This is a new role that I am currently exploring for myself. The idea emerged from a recent era analysis I was doing as part of curating work examples from more than 30 years of professional practice.

This is a screen cap from my portfolio of the timeline I finally came up with as a means to summarize my work experience and industrial design influences. The unique work groups and teams at The Second City (accounts producer, 1998 to 2000) and Core77 (collaborator, clogger, content strategist 02.2006-10.2006) were as influential as any graduate design program or research university.
At Ymmärrys ry, our purpose for registering our non-profit association of creative practitioners from the visual arts and design fields is to contribute to the acceleration of societal transformation towards an environmentally neutral yet industrialized society that reflects the values and wellbeing needs of the disadvantaged. Therefore, our projects are designed to meet the higher order goals of interactions, systems, environments (see Buchanan’s four orders of design), as well as provide the artefacts of first and second orders of design such as symbology, graphics, and products.

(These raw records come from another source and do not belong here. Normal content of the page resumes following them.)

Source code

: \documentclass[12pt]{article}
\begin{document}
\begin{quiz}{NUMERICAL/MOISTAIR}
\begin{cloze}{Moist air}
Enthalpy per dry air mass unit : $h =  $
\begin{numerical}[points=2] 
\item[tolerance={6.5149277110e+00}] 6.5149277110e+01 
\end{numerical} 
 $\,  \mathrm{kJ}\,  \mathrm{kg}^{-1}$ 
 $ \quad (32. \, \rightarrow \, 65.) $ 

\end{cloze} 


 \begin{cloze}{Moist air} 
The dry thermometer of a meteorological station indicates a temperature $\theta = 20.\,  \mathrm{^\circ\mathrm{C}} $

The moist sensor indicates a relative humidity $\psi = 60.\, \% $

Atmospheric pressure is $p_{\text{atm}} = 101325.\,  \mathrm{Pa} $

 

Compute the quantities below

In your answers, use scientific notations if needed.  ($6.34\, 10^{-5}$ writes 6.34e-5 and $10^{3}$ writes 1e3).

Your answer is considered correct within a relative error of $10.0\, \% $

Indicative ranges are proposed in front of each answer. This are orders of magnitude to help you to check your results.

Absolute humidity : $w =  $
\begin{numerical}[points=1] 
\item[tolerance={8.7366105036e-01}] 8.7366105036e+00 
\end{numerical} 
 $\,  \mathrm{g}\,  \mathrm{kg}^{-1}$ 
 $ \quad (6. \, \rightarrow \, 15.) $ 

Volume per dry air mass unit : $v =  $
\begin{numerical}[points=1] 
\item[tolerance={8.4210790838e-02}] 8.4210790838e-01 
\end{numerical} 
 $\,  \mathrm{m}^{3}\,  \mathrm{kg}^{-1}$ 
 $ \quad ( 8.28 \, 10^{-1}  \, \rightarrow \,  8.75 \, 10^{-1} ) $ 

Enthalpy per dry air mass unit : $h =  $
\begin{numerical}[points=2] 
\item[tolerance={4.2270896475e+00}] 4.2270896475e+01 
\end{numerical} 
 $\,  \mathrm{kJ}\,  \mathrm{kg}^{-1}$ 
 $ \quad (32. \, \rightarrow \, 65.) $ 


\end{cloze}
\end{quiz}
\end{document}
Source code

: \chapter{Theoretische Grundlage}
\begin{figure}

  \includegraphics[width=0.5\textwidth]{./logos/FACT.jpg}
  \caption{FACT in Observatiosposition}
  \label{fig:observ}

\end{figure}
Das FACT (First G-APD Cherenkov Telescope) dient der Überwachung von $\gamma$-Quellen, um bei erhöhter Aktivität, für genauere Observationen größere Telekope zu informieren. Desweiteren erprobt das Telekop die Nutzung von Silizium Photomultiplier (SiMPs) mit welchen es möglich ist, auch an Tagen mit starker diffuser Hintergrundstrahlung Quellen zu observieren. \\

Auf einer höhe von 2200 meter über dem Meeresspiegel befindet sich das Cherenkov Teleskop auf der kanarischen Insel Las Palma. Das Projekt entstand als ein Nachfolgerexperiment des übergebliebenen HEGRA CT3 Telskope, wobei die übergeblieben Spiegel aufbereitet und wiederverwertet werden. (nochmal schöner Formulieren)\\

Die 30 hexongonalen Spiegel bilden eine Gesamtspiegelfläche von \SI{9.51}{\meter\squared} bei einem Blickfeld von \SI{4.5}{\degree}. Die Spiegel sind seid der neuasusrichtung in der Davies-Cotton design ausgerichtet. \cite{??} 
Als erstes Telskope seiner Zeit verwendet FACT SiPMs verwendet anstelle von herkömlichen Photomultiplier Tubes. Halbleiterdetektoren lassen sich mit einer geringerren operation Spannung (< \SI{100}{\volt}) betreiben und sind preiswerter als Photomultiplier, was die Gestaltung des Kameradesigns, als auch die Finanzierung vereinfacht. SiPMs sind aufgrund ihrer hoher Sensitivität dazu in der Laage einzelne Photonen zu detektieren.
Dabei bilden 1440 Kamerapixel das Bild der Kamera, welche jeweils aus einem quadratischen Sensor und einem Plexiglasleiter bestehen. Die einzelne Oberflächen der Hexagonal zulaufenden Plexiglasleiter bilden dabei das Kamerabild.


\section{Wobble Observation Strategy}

Design can thus be said to be an accelerant – one step removed from the direct object of its practice. In human centered or user centered design this direct object is traditionally the human user at the center. When designing for acceleration, what robustly scales is skills development that fosters agency and capacity for creative expression as a means to experiment and make changes to existing practices as a means to enhance one’s own resilience to shocks and sustain revenues in fallow times.